§ Requirement
From the entries below, report only the number of lines that contain the word "therefore".

§ Input data
------------------------

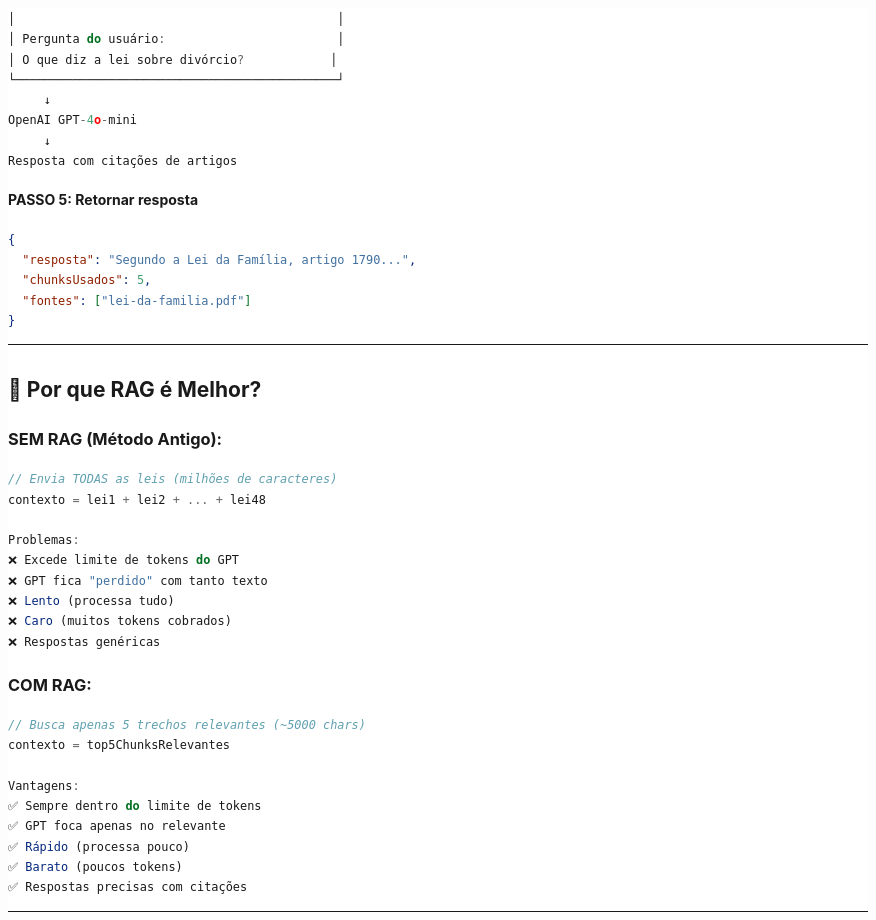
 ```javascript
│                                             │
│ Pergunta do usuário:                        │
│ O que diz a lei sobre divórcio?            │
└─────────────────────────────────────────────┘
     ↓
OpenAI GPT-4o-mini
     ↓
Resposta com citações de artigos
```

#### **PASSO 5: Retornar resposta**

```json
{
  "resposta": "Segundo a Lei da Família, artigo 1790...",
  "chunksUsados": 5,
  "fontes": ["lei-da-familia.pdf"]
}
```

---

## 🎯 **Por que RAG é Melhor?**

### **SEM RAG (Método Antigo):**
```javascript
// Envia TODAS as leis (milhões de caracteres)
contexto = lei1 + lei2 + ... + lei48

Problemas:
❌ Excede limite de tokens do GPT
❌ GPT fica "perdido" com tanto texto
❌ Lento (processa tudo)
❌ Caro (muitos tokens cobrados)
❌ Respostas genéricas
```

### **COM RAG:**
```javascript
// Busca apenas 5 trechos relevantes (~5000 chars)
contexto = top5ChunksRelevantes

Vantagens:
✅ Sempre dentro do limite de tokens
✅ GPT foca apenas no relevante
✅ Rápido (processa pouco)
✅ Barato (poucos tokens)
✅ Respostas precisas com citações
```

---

------------------------

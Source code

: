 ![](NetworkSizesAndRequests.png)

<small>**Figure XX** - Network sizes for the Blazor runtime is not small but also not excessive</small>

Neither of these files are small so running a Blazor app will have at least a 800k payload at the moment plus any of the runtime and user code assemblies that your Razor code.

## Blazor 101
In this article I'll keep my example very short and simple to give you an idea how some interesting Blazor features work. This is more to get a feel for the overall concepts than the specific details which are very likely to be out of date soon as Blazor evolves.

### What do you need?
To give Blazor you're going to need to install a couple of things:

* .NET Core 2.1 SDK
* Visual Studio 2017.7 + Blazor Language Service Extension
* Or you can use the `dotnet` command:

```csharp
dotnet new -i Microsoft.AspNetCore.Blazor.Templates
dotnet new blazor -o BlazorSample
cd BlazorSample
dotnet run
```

------------------------

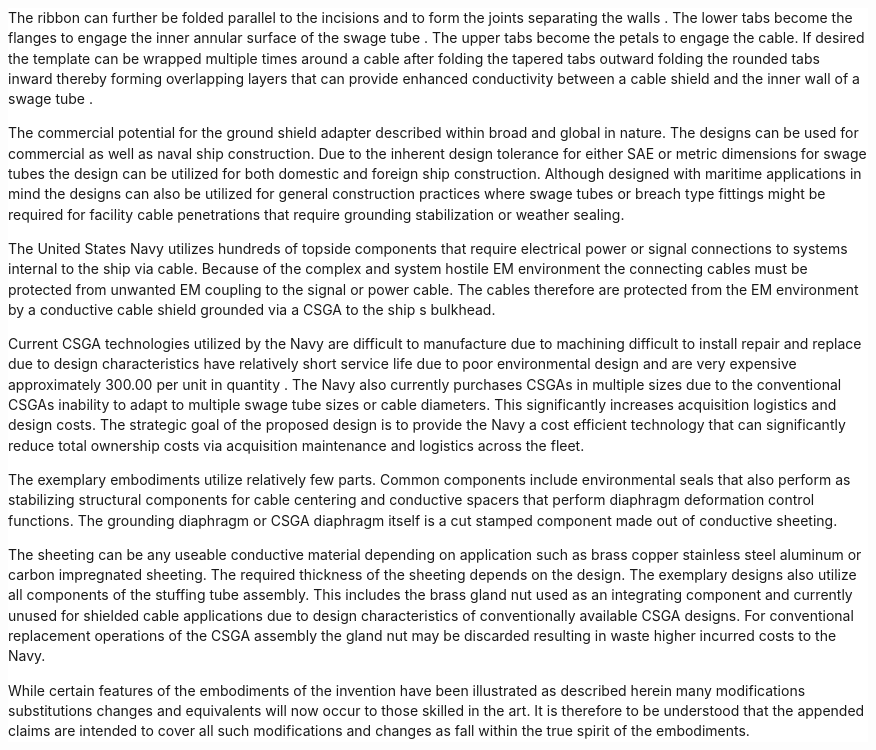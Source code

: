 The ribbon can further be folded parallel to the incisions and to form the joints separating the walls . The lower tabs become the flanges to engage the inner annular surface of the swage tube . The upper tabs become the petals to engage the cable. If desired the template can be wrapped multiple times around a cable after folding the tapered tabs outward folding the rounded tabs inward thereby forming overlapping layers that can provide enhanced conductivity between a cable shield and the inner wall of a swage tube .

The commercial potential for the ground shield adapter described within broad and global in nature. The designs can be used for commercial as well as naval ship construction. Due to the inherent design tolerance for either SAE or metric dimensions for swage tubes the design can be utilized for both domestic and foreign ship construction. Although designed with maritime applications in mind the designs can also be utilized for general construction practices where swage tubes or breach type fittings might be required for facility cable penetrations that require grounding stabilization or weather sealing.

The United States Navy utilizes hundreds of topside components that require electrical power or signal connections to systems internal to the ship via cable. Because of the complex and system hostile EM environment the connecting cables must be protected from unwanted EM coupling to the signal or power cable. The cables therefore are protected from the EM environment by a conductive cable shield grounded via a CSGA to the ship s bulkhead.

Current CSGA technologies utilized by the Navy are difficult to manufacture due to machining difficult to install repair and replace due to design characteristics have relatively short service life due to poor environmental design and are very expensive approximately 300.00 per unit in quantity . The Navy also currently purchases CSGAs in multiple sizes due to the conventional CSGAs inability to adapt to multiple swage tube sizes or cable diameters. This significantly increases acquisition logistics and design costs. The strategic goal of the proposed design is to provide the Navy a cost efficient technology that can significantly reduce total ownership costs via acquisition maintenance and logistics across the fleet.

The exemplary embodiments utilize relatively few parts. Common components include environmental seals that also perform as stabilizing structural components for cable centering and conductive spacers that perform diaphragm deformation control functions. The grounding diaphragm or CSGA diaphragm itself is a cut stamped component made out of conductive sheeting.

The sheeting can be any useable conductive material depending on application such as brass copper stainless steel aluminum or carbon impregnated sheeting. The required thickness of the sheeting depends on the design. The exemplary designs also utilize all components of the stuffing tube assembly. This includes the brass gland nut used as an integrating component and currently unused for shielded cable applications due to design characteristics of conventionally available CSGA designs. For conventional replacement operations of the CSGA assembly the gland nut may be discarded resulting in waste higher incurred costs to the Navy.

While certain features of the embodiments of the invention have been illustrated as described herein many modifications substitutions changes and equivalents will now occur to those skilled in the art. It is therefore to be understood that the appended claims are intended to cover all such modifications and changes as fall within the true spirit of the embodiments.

------------------------

§ Finished exercise
2